Après un démarrage en trombe, avec une hausse de 0,7% du Produit intérieur brut (PIB), l'activité économique a connu un véritable trou d'air entre avril et juin, dont l'ampleur n'avait pas été anticipée, ni par le gouvernement ni par les analystes: dans sa dernière estimation publiée fin septembre, l'Insee a annoncé que le PIB avait baissé de 0,1% sur cette période.
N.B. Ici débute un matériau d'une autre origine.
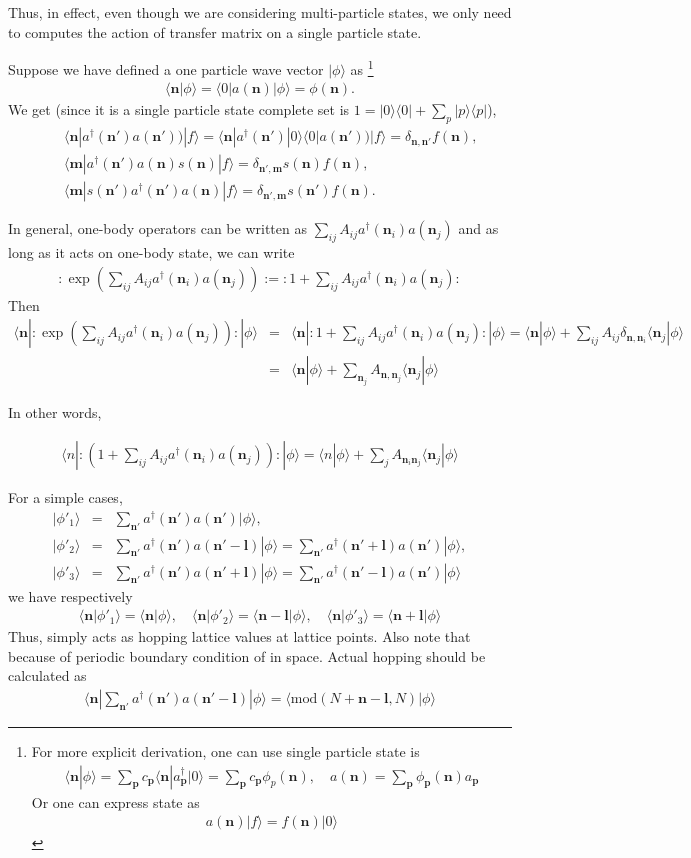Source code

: \documentclass[10pt]{book}
\def\bm{\boldsymbol}
\newcommand{\bea}{\begin{eqnarray}}
\newcommand{\eea}{\end{eqnarray}}
\newcommand{\no}{\nonumber \\}
\def\vl{{\bm l}}
\def\vm{{\bm m}}
\def\vn{{\bm n}}
\def\vp{{\bm p}}
\def\la{\langle}
\def\ra{\rangle}
\begin{document}
Thus, in effect, even though we are considering multi-particle states,
we only need to computes the action of transfer matrix on a single 
particle state. 

Suppose we have defined a one particle wave vector $|\phi\ra $ as 
\footnote{
For more explicit derivation, one can use single particle state is
\bea 
\la \vn|\phi\ra =\sum_{\vp} c_\vp \la \vn|a^\dagger_{\vp}|0\ra = \sum_{\vp} c_\vp \phi_p(\vn),
\quad a(\vn)=\sum_{\vp} \phi_\vp(\vn) a_\vp 
\eea 
Or one can express state as
\bea 
a(\vn)|f\ra=f(\vn)|0\ra 
\eea 
 }
\bea 
\la \vn|\phi\ra = \la 0|a(\vn)|\phi\ra=\phi(\vn). 
\eea 
We get (since it is a single particle state complete set is $1=|0\ra\la 0|+\sum_{p}|p\ra \la p|$),
\bea 
& &\la \vn|a^\dagger(\vn') a(\vn'))|f\ra=\la \vn|a^\dagger(\vn')|0\ra \la 0|a(\vn'))|f\ra
=\delta_{\vn,\vn'}f(\vn), \no 
& &\la \vm|a^\dagger(\vn')a(\vn)s(\vn)|f\ra=\delta_{\vn',\vm} s(\vn) f(\vn) ,\no 
& &\la \vm|s(\vn') a^\dagger(\vn')a(\vn)|f\ra=\delta_{\vn',\vm} s(\vn') f(\vn) .
\eea 

In general, one-body operators can be written as $\sum_{ij} A_{ij} a^\dagger(\vn_i) a(\vn_j)$
and as long as it acts on one-body state, we can write
\bea 
:\exp(\sum_{ij} A_{ij} a^\dagger(\vn_i) a(\vn_j)):=:1+\sum_{ij} A_{ij} a^\dagger(\vn_i) a(\vn_j):
\eea 
Then
\bea 
\la \vn|:\exp(\sum_{ij} A_{ij} a^\dagger(\vn_i) a(\vn_j)):|\phi\ra 
&=&\la \vn|:1+\sum_{ij} A_{ij} a^\dagger(\vn_i) a(\vn_j):|\phi\ra
=\la \vn|\phi\ra+\sum_{ij}A_{ij} \delta_{\vn,\vn_i} \la \vn_j  |\phi\ra \no 
&=&\la \vn|\phi\ra+\sum_{\vn_j} A_{\vn,\vn_j}\la \vn_j  |\phi\ra
\eea  

In other words,
\begin{framed}
\bea 
\la n| : \left(1+\sum_{ij} A_{ij} a^\dagger(\vn_i) a(\vn_j)\right) :|\phi\ra 
=\la n|\phi\ra +\sum_{j} A_{\vn_i \vn_j}\la \vn_j|\phi\ra   
\eea 
\end{framed} 

For a simple cases,
\bea 
|\phi'_1\ra &=& \sum_{\vn'} a^\dagger(\vn')a(\vn')|\phi\ra,\no 
|\phi'_2\ra &=& \sum_{\vn'} a^\dagger(\vn')a(\vn'-\vl)|\phi\ra=\sum_{\vn'} a^\dagger(\vn'+\vl)a(\vn')|\phi\ra,\no    
|\phi'_3\ra &=& \sum_{\vn'} a^\dagger(\vn')a(\vn'+\vl)|\phi\ra=\sum_{\vn'} a^\dagger(\vn'-\vl)a(\vn')|\phi\ra
\eea 
we have respectively 
\bea 
\la \vn|\phi'_1\ra =\la \vn|\phi\ra ,\quad \la \vn|\phi'_2\ra =\la \vn-\vl|\phi\ra,\quad 
\la \vn|\phi'_3\ra =\la \vn+\vl|\phi\ra  
\eea 
Thus, simply acts as hopping lattice values at lattice points. 
Also note that because of periodic boundary condition of in space.
Actual hopping should be calculated as
\bea 
\la \vn|\sum_{\vn'} a^\dagger(\vn') a(\vn'-\vl)|\phi\ra 
= \la \mbox{mod}(N+\vn -\vl,N)|\phi\ra  
\eea 
\end{document}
Le premier recul enregistré depuis l'hiver 2013.
Pour le troisième trimestre, l'institut statistique prévoit désormais une hausse de 0,2% du PIB, suivie au quatrième trimestre d'une progression de 0,4%, ce qui mènerait à une croissance de 1,3% sur l'ensemble de l'année.
Un chiffre inférieur à ce qui était prévu à l'origine par l'Insee, soit 1,6%. Mais aussi inférieur au pronostic officiel du gouvernement, fixé à 1,5%.
Après l'annonce des dernières prévisions de l'Insee, le ministre de l'Economie et des Finances Michel Sapin avait toutefois laissé entendre que la croissance pourrait ne pas atteindre l'objectif gouvernemental, en déclarant qu'elle serait "aux alentours de 1,5%".
Pour le troisième trimestre, les prévisions des analystes convergent peu ou prou avec celles de l'Insee.
"Nous faisons l'hypothèse d'un rebond après le creux du deuxième trimestre, mais qui serait modéré", déclare à l'AFP Axelle Lacan, économiste chez Coe-Rexecode, qui prévoit une progression de 0,3% du PIB entre juillet et septembre.
Le deuxième trimestre avait pâti de plusieurs facteurs temporaires, dont l'annonce très tardive de la prolongation de la mesure de suramortissement fiscal sur l'investissement productif: anticipant un arrêt de la mesure, les chefs d'entreprises y avaient eu massivement recours au début de l'année, ce qui s'était traduit par une nette décélération ensuite.
De fait, "on s'attend à du mieux du côté de l'investissement productif", indique Axelle Lacan. Par ailleurs, "il y a eu d'autres éléments favorables: les taux d'utilisation des capacités de production se sont redressés", souligne-t-elle.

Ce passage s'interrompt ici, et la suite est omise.